• Action item:
When a line in the listing below contains the word "Zeit", return a copy of that line.
────────────────
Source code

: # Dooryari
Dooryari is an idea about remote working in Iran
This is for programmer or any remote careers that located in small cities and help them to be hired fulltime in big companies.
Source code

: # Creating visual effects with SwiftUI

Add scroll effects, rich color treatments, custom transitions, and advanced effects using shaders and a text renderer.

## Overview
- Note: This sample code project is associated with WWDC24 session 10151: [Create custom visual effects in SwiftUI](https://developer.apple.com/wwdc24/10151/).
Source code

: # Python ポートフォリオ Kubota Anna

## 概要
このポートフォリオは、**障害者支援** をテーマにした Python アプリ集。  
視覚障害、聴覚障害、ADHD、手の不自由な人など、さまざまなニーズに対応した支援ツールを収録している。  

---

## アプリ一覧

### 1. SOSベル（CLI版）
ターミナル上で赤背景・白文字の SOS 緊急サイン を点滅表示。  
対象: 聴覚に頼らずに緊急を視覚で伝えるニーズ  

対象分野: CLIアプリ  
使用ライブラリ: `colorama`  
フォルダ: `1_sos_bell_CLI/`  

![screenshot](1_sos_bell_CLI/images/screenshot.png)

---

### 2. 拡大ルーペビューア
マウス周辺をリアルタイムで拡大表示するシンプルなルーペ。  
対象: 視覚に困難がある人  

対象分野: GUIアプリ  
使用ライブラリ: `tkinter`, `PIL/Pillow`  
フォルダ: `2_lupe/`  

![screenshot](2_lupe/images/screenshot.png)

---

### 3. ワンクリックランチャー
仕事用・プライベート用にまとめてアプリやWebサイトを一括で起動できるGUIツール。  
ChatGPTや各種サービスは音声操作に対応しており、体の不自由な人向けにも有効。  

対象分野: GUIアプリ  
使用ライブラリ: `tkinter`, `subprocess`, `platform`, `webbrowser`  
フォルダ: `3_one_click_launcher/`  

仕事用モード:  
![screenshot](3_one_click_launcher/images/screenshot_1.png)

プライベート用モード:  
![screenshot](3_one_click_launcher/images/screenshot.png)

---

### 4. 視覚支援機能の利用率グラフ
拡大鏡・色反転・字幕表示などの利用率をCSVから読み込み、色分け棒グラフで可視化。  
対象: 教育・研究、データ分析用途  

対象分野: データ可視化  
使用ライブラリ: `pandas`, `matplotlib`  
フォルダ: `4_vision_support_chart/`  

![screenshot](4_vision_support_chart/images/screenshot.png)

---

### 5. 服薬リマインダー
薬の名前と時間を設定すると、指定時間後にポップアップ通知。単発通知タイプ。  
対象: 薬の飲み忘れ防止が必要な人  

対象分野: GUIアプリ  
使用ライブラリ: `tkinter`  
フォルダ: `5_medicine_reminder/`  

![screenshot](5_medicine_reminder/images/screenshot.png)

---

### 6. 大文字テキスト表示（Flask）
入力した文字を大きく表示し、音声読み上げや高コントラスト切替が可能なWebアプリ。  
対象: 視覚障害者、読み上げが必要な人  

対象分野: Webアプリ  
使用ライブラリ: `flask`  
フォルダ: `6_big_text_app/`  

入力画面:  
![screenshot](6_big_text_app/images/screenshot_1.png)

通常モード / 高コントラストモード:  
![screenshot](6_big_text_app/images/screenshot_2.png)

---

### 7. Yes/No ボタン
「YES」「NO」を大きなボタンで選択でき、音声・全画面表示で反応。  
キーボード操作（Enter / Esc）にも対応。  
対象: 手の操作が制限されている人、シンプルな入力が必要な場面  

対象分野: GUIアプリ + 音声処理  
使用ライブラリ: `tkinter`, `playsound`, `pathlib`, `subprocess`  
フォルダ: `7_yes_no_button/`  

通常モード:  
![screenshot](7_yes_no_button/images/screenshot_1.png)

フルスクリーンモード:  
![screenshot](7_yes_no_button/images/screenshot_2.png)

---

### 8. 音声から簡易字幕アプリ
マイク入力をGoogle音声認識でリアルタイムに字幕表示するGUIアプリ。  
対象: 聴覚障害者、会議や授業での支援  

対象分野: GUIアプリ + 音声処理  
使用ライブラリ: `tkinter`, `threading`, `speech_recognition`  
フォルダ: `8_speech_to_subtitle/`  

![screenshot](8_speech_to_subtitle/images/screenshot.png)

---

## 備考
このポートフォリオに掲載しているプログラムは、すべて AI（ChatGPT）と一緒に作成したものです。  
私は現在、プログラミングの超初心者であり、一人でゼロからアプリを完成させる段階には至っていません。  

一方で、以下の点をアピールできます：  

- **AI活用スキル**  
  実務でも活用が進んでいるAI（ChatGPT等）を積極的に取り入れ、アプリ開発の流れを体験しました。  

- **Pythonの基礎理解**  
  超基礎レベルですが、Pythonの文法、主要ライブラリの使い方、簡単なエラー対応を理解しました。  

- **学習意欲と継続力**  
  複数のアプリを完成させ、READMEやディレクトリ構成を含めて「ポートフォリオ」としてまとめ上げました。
────────────────
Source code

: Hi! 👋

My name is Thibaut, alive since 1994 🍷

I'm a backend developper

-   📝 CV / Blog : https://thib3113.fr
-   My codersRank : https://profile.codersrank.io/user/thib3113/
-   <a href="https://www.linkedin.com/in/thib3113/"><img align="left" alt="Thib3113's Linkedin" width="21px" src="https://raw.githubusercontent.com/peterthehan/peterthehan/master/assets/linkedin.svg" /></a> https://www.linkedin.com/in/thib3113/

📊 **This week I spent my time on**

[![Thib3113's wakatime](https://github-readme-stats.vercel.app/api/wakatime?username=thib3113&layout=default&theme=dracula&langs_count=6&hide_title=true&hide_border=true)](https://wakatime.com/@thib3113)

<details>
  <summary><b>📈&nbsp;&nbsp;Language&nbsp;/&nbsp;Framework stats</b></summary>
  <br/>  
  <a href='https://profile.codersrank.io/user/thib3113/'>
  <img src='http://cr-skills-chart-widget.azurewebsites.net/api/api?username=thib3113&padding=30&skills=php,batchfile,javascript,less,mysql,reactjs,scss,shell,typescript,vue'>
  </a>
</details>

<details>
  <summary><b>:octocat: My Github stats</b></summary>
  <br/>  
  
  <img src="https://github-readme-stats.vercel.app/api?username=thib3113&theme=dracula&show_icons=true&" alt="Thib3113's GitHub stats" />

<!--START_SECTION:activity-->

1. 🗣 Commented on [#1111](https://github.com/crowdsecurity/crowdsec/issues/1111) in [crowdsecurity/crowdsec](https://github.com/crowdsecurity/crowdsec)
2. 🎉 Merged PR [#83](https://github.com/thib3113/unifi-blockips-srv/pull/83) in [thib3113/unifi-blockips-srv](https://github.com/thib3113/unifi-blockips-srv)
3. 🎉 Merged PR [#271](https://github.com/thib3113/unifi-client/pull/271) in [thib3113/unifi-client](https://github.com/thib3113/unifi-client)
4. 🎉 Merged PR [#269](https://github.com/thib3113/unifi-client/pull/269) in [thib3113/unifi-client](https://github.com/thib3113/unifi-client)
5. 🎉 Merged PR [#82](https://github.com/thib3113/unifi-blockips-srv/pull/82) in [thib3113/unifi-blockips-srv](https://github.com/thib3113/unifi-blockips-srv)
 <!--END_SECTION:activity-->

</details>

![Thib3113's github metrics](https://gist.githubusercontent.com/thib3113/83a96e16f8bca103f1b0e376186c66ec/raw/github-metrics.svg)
────────────────
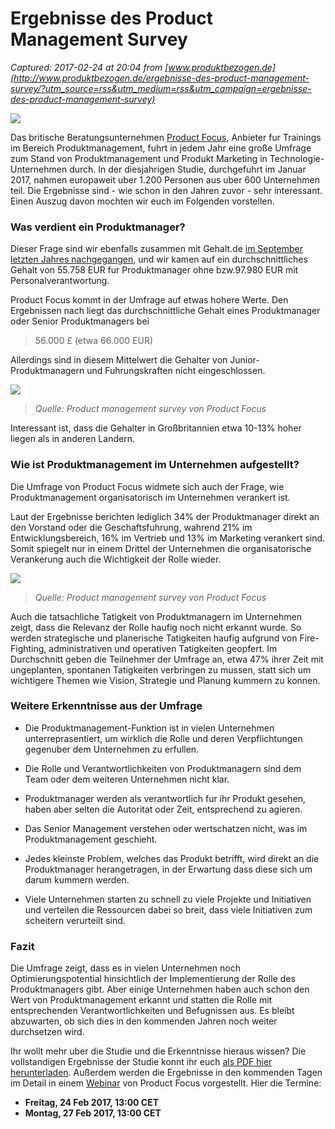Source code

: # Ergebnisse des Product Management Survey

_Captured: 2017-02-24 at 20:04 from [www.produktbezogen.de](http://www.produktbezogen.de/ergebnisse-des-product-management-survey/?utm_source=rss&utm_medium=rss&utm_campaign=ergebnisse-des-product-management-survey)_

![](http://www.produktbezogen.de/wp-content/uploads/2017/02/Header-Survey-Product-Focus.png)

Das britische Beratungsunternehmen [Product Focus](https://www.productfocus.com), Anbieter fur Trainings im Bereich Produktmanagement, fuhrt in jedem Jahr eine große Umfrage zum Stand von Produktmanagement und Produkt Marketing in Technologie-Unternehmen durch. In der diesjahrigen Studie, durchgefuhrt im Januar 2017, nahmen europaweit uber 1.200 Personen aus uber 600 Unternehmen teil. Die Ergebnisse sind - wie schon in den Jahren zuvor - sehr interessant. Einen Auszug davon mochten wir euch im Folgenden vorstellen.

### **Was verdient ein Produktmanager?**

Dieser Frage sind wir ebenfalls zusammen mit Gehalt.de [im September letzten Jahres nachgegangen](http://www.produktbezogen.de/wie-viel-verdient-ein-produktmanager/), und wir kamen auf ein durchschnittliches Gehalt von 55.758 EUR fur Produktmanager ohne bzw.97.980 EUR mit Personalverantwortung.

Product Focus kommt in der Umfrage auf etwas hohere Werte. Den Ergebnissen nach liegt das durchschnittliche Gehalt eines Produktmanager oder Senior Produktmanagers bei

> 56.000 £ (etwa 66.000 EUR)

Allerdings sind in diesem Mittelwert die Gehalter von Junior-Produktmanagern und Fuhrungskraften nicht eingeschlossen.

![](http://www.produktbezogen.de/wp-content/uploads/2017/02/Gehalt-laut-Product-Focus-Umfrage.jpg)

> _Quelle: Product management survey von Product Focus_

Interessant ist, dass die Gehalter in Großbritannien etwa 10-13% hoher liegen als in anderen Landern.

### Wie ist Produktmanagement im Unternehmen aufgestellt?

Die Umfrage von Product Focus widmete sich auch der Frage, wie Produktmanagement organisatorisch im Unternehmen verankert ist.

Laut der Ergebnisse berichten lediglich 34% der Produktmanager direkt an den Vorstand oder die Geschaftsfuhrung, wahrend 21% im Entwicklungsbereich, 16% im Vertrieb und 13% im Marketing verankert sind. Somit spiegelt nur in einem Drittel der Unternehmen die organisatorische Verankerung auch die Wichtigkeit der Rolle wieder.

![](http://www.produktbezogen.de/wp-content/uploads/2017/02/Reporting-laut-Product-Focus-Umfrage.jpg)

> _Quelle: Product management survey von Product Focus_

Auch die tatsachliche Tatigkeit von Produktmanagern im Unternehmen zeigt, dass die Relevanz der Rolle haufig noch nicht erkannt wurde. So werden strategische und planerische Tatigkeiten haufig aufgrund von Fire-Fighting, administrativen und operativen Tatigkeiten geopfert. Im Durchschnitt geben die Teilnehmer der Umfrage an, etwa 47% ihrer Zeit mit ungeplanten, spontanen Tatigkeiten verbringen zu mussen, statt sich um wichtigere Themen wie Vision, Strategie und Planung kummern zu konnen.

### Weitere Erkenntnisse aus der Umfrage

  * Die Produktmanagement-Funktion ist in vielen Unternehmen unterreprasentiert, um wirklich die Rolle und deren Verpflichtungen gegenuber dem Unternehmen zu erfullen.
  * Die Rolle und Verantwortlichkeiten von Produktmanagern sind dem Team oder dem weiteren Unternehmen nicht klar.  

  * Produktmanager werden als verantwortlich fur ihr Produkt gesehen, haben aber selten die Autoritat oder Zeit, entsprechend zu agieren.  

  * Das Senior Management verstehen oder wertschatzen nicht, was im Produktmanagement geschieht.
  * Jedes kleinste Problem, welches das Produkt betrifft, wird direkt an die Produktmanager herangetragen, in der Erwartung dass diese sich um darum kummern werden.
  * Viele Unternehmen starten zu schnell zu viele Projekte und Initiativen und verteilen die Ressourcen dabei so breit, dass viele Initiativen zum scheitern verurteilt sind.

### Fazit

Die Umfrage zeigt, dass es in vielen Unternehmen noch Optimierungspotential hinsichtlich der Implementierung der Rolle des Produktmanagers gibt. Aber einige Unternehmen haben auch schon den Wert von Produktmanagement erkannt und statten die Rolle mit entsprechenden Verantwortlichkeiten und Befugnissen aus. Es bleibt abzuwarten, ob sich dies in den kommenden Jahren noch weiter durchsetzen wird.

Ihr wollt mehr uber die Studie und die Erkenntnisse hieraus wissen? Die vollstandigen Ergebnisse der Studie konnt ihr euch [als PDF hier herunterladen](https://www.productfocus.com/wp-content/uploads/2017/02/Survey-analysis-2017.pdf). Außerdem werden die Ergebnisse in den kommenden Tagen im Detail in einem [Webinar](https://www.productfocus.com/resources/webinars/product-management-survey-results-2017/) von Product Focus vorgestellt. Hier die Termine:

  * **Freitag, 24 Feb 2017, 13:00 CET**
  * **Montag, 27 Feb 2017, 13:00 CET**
────────────────
• Result for this task:
Auch die tatsachliche Tatigkeit von Produktmanagern im Unternehmen zeigt, dass die Relevanz der Rolle haufig noch nicht erkannt wurde. So werden strategische und planerische Tatigkeiten haufig aufgrund von Fire-Fighting, administrativen und operativen Tatigkeiten geopfert. Im Durchschnitt geben die Teilnehmer der Umfrage an, etwa 47% ihrer Zeit mit ungeplanten, spontanen Tatigkeiten verbringen zu mussen, statt sich um wichtigere Themen wie Vision, Strategie und Planung kummern zu konnen.
  * Produktmanager werden als verantwortlich fur ihr Produkt gesehen, haben aber selten die Autoritat oder Zeit, entsprechend zu agieren.  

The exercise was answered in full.